Accredited investor standards are applied to determine the accessibility of particular exemptions for limited and nonpublic offerings through the Securities Act. These types of offerings include the majority of offerings under Regulation D. The concept of investor accreditation involves the identification of investors who have eligibility to participate in non-liquid and unregistered security offerings. Issuers must have a reasonable basis to believe that an investor falls under a category that deems them accredited. One of these categories is “net worth.”
Individual Investor Accreditation Qualification Based on Net Worth
Either individually or jointly with a spouse, net worth must exceed $1 million. Except for particular provisions mentioned below, net worth should include all assets and all liabilities.
A primary residence may not be counted as an asset when calculating net worth. A common understanding of primary residence is the home in which an individual lives the majority of the time.

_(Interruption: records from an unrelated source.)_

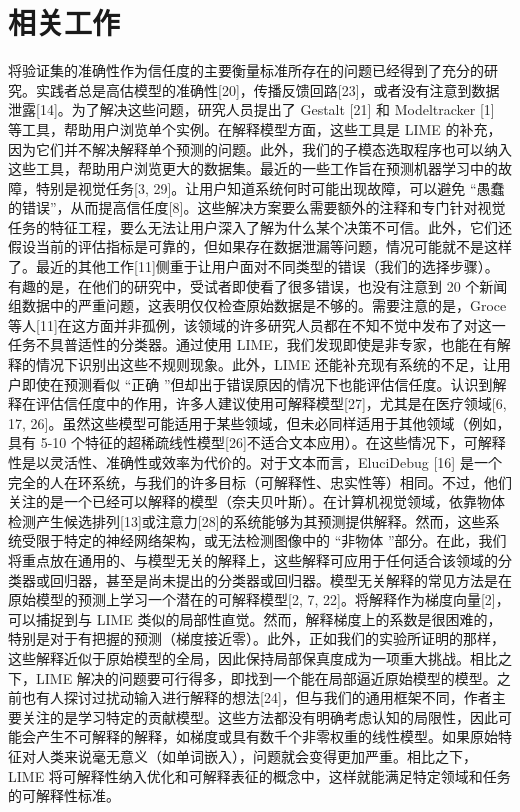 \documentclass[12pt, a4paper]{ctexart} %
\begin{document}
\section{相关工作}
将验证集的准确性作为信任度的主要衡量标准所存在的问题已经得到了充分的研究。实践者总是高估模型的准确性[20]，传播反馈回路[23]，或者没有注意到数据泄露[14]。为了解决这些问题，研究人员提出了 Gestalt [21] 和 Modeltracker [1] 等工具，帮助用户浏览单个实例。在解释模型方面，这些工具是 LIME 的补充，因为它们并不解决解释单个预测的问题。此外，我们的子模态选取程序也可以纳入这些工具，帮助用户浏览更大的数据集。最近的一些工作旨在预测机器学习中的故障，特别是视觉任务[3, 29]。让用户知道系统何时可能出现故障，可以避免 “愚蠢的错误”，从而提高信任度[8]。这些解决方案要么需要额外的注释和专门针对视觉任务的特征工程，要么无法让用户深入了解为什么某个决策不可信。此外，它们还假设当前的评估指标是可靠的，但如果存在数据泄漏等问题，情况可能就不是这样了。最近的其他工作[11]侧重于让用户面对不同类型的错误（我们的选择步骤）。有趣的是，在他们的研究中，受试者即使看了很多错误，也没有注意到 20 个新闻组数据中的严重问题，这表明仅仅检查原始数据是不够的。需要注意的是，Groce 等人[11]在这方面并非孤例，该领域的许多研究人员都在不知不觉中发布了对这一任务不具普适性的分类器。通过使用 LIME，我们发现即使是非专家，也能在有解释的情况下识别出这些不规则现象。此外，LIME 还能补充现有系统的不足，让用户即使在预测看似 “正确 ”但却出于错误原因的情况下也能评估信任度。认识到解释在评估信任度中的作用，许多人建议使用可解释模型[27]，尤其是在医疗领域[6, 17, 26]。虽然这些模型可能适用于某些领域，但未必同样适用于其他领域（例如，具有 5-10 个特征的超稀疏线性模型[26]不适合文本应用）。在这些情况下，可解释性是以灵活性、准确性或效率为代价的。对于文本而言，EluciDebug [16] 是一个完全的人在环系统，与我们的许多目标（可解释性、忠实性等）相同。不过，他们关注的是一个已经可以解释的模型（奈夫贝叶斯）。在计算机视觉领域，依靠物体检测产生候选排列[13]或注意力[28]的系统能够为其预测提供解释。然而，这些系统受限于特定的神经网络架构，或无法检测图像中的 “非物体 ”部分。在此，我们将重点放在通用的、与模型无关的解释上，这些解释可应用于任何适合该领域的分类器或回归器，甚至是尚未提出的分类器或回归器。模型无关解释的常见方法是在原始模型的预测上学习一个潜在的可解释模型[2, 7, 22]。将解释作为梯度向量[2]，可以捕捉到与 LIME 类似的局部性直觉。然而，解释梯度上的系数是很困难的，特别是对于有把握的预测（梯度接近零）。此外，正如我们的实验所证明的那样，这些解释近似于原始模型的全局，因此保持局部保真度成为一项重大挑战。相比之下，LIME 解决的问题要可行得多，即找到一个能在局部逼近原始模型的模型。之前也有人探讨过扰动输入进行解释的想法[24]，但与我们的通用框架不同，作者主要关注的是学习特定的贡献模型。这些方法都没有明确考虑认知的局限性，因此可能会产生不可解释的解释，如梯度或具有数千个非零权重的线性模型。如果原始特征对人类来说毫无意义（如单词嵌入），问题就会变得更加严重。相比之下，LIME 将可解释性纳入优化和可解释表征的概念中，这样就能满足特定领域和任务的可解释性标准。
\end{document}
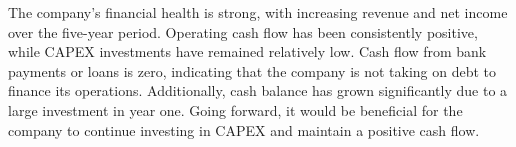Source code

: 

The company's financial health is strong, with increasing revenue and net income over the five-year period. Operating cash flow has been consistently positive, while CAPEX investments have remained relatively low. Cash flow from bank payments or loans is zero, indicating that the company is not taking on debt to finance its operations. Additionally, cash balance has grown significantly due to a large investment in year one. Going forward, it would be beneficial for the company to continue investing in CAPEX and maintain a positive cash flow.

Generally, if the estimated fair market value of the residence exceeds the amount of debt secured by the residence, then the debt may not be counted as a liability in the net worth calculation. Such debt may involve a home equity line of credit for a mortgage.
An exception to the above is when the debt on primary residence has be incurred in the 60 days prior to the sale of securities to the investor. In this case, the increase in debt is to be included as a liability for purposes of net worth. This exception does not include debt secured due to the acquisition of the primary residence.
If the estimated fair market value of the residence is less than the amount of debt secured by the primary residence, the difference is to be included as liability for purposes of net worth. This is true regardless of the borrower’s legal liability for the excess amount.
As is obvious, investor accreditation through net worth is governed by a range of conditions and exceptions of which the issuer and investor must be aware.